● What you need to do:
The job is to find each line in the entries holding the string "hyperlink" and copy that line.

● Records contained in a dataset:
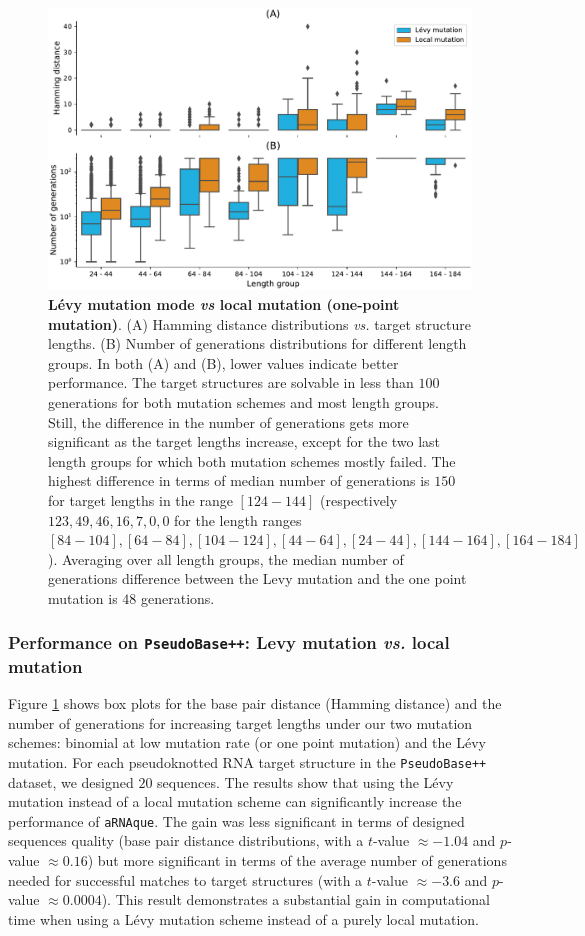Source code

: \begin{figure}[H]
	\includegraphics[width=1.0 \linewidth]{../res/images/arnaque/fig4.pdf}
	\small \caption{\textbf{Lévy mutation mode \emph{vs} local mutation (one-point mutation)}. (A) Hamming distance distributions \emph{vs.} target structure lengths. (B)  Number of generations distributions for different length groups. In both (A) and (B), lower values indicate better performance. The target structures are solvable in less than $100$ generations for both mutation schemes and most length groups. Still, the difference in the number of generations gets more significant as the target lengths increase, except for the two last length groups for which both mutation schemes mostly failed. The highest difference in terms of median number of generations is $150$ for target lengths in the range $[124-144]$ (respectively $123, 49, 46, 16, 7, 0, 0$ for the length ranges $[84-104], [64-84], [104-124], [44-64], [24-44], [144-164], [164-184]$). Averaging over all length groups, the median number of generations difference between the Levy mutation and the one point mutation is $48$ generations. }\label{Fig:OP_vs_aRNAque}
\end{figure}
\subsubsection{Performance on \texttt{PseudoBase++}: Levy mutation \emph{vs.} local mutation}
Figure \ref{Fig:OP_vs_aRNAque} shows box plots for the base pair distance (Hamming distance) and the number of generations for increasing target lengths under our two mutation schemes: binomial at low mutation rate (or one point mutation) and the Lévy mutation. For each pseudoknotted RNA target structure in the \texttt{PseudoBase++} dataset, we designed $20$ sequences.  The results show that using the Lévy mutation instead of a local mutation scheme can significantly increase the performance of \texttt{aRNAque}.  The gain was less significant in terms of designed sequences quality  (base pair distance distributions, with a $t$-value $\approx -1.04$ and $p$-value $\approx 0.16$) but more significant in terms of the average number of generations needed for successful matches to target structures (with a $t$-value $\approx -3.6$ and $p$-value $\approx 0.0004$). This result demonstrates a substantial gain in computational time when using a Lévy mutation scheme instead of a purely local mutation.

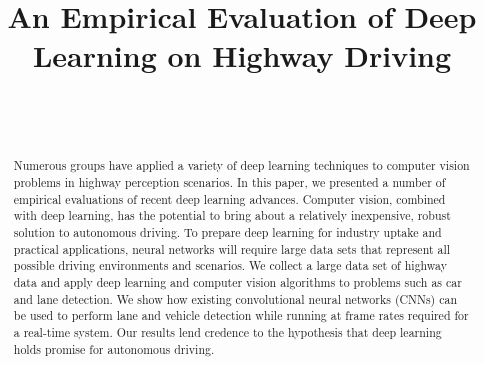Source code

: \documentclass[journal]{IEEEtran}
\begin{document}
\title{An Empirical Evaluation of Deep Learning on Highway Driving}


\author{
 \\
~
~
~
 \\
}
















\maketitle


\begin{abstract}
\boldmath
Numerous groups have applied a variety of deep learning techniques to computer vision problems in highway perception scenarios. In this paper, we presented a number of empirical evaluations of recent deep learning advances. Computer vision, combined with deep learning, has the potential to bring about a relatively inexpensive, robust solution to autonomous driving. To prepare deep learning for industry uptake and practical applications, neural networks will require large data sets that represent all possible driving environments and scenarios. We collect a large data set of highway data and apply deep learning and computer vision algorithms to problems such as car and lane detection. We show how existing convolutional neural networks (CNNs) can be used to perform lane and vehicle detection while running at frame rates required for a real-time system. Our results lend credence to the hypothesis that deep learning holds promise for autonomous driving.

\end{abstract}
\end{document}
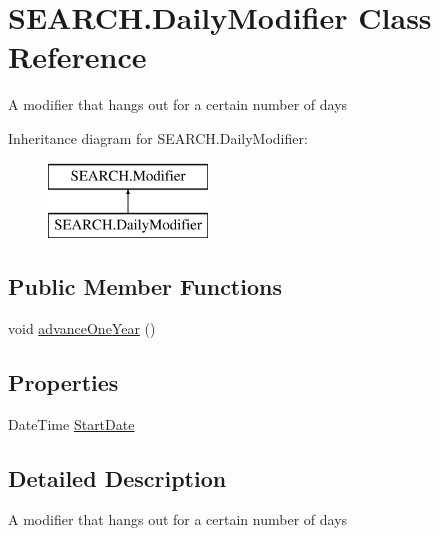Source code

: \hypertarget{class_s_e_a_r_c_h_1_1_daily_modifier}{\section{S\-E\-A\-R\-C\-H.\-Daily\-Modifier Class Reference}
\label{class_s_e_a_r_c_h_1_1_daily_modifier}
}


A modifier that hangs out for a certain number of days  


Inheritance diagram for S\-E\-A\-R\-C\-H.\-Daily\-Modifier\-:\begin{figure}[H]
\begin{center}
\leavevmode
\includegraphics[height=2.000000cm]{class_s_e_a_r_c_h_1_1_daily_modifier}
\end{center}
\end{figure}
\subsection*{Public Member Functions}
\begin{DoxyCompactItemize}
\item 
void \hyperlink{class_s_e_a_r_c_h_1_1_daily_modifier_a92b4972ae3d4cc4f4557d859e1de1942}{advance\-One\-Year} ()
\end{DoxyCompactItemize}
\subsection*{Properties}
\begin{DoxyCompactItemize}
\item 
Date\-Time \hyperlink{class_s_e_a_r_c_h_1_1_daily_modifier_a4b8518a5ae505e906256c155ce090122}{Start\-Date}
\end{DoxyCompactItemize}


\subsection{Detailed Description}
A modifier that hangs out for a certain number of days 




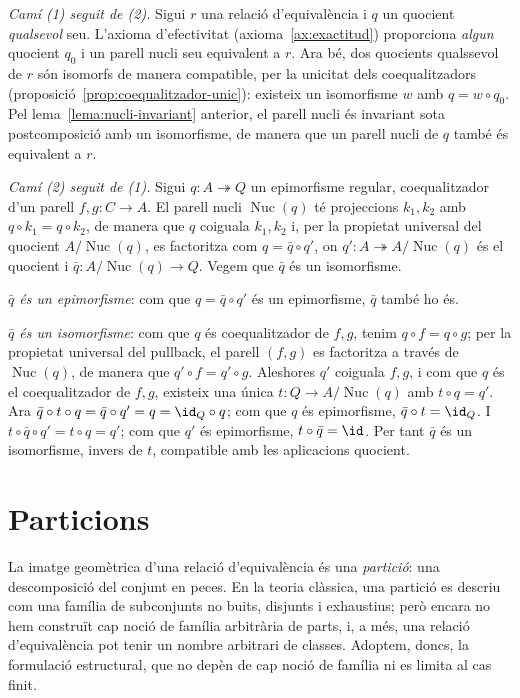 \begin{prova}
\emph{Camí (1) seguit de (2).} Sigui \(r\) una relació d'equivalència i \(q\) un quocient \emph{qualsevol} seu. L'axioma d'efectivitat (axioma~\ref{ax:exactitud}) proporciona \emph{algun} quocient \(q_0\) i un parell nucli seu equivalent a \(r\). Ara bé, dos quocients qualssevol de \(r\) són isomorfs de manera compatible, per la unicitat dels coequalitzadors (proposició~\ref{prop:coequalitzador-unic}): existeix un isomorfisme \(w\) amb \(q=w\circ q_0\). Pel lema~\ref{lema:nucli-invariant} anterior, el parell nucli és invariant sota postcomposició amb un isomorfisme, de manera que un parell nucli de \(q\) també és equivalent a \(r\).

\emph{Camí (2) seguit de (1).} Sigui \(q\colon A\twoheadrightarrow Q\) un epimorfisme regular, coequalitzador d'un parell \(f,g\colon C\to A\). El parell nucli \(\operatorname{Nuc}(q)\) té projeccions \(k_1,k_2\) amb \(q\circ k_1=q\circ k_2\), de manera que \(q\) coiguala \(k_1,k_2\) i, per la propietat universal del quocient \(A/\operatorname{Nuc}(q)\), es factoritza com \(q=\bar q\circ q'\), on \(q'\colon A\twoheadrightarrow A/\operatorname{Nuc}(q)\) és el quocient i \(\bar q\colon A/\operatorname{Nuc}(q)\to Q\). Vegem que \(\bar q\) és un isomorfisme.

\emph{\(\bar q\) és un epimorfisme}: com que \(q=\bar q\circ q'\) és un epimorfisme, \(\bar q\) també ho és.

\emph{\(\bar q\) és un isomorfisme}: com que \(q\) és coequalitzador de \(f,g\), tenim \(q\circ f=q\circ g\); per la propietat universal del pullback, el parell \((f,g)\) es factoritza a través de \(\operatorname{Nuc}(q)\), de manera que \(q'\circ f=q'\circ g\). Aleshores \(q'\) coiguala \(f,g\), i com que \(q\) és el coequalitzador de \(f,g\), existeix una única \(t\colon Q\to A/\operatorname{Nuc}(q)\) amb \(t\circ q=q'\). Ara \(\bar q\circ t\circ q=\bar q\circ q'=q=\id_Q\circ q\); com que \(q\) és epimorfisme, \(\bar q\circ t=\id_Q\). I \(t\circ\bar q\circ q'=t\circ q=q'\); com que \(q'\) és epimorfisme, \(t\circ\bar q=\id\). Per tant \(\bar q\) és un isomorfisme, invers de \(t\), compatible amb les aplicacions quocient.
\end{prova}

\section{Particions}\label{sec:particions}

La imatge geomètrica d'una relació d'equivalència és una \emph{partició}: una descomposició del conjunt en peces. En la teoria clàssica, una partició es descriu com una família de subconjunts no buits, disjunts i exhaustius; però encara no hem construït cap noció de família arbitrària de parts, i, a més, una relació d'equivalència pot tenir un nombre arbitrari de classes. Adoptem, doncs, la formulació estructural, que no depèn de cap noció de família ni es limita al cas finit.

---

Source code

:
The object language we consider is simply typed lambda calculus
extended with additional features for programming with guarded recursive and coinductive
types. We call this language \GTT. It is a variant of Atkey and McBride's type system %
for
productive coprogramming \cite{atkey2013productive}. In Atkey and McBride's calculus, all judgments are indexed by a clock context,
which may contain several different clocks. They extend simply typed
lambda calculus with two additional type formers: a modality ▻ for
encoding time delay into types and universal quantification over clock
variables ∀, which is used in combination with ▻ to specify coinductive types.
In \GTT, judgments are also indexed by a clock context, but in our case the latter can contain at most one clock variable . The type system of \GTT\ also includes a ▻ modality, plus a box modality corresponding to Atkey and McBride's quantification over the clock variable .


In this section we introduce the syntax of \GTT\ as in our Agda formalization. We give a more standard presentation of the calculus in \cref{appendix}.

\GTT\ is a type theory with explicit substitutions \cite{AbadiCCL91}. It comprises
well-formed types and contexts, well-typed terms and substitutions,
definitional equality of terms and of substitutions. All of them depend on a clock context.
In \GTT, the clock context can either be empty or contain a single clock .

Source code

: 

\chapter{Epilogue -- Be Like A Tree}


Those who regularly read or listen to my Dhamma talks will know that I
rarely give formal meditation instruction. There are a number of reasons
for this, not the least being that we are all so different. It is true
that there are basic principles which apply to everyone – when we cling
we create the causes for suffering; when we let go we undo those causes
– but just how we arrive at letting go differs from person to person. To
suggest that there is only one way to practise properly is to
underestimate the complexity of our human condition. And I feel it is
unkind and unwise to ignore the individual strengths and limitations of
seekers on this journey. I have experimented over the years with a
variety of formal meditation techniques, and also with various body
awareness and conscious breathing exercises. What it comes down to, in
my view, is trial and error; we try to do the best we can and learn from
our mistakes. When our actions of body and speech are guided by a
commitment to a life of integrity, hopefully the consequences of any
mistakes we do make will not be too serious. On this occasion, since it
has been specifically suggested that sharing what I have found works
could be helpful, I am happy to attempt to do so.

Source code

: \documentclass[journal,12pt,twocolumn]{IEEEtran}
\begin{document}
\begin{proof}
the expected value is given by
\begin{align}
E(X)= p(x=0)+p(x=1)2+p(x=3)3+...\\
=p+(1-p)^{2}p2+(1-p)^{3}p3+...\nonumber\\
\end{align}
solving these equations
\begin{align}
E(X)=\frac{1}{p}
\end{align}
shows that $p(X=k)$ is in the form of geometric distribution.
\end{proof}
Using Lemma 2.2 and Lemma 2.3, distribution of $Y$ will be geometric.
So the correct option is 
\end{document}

● Exercise solution:
void \hyperlink{class_s_e_a_r_c_h_1_1_daily_modifier_a92b4972ae3d4cc4f4557d859e1de1942}{advance\-One\-Year} ()
Date\-Time \hyperlink{class_s_e_a_r_c_h_1_1_daily_modifier_a4b8518a5ae505e906256c155ce090122}{Start\-Date}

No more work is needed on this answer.